The demonstrators marched through the capital Lisbon with the Portuguese national flag and carried banners bearing slogans like, ‘Expulsion of immigrants who commit crimes’.

“We emigrated legally. That’s how it should happen in a developed country,” said Cecilia Guimaraes, who arrived in Portugal from Canada. She complained of a feeling of insecurity she says could be linked to foreign arrivals.

CHEGA party leader André Ventura said those who wanted to come to Portugal to work and contribute were welcome.

“Immigration cannot only be seen from the point of view of social welfare, it has to be seen in a drama that was discussed on the streets yesterday, the housing drama,” he said, referring to mass protests across the country on Saturday against unaffordable housing which many blame on immigration.

“If we let 15% of foreigners enter Portugal, there won’t be enough houses for everyone and there’s no point in pretending that there are because there aren’t.”

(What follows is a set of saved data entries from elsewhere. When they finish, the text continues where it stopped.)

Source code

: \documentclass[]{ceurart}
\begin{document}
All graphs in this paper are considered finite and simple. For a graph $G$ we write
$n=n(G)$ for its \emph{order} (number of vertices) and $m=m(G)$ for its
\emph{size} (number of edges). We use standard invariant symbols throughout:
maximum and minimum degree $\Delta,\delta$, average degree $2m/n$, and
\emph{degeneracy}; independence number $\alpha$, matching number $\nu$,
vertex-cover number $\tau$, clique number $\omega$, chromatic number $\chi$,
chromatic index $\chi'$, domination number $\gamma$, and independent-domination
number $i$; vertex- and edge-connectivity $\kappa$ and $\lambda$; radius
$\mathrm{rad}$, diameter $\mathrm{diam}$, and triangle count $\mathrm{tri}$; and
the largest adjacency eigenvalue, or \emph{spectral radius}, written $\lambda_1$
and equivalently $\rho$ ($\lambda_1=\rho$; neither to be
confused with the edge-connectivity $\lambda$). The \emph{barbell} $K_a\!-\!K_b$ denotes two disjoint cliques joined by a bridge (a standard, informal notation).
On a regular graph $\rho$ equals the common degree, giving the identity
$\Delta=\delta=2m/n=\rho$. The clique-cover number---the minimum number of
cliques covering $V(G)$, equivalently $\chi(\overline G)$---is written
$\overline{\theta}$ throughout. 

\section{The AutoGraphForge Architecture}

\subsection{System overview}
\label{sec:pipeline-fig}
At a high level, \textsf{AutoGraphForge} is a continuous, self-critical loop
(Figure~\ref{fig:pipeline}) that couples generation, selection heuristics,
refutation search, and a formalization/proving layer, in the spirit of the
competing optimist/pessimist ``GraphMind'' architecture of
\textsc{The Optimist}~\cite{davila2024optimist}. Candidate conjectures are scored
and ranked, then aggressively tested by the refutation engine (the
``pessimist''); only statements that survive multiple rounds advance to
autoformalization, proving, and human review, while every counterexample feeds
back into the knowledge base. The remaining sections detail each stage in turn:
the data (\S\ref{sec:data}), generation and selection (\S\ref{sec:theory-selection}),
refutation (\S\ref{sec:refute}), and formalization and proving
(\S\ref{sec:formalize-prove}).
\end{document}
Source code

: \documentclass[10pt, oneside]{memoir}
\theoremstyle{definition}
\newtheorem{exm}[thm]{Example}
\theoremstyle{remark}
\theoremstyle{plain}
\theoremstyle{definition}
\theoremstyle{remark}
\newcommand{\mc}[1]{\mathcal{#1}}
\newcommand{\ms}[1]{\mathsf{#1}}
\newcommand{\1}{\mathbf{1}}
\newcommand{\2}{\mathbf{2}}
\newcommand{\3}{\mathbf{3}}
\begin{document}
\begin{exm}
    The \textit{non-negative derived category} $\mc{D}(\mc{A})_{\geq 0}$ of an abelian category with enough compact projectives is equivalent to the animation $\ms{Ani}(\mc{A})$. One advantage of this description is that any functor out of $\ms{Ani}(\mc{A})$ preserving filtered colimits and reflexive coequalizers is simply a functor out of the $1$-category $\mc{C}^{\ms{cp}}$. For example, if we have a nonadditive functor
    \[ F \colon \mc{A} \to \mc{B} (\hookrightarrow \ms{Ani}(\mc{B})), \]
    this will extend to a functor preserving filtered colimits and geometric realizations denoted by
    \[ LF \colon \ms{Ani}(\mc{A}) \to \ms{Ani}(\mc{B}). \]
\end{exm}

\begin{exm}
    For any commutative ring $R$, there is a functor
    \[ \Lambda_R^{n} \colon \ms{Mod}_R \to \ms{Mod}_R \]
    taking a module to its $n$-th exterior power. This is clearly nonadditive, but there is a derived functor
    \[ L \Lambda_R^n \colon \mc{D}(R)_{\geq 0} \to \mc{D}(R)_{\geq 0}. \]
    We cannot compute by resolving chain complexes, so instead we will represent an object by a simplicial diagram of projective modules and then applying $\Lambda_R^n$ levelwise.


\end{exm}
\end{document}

Another lawmaker for CHEGA, Portugal’s third-largest political force, said Portugal and other European countries were unable to control entries, which created a “feeling of insecurity” because of unscreened arrivals.

Rui Afonso said that some European nations were ill-equipped to properly take in immigrants who were then sometimes “forced to live on the street and fall into crime”.

Tensions surfaced as the march approached working-class neighbourhoods with large immigrant populations.

Some protesters also engaged in a standoff with pro-immigration activists in favour of a Portugal open to foreigners.

Posters reading “No Portugal without immigrants” also covered walls and bus stops along the route of the march.

The number of foreigners living in Portugal jumped by more than 33% last year to more than one million, around one-tenth of the total population, according to the Agency for Integration, Migration and Asylum.

The centre-right governing coalition toughened the country’s migration policy in June.

It scrapped a measure allowing immigrants to apply for regularisation if they could prove they had been working for at least one year even if they had entered the country illegally.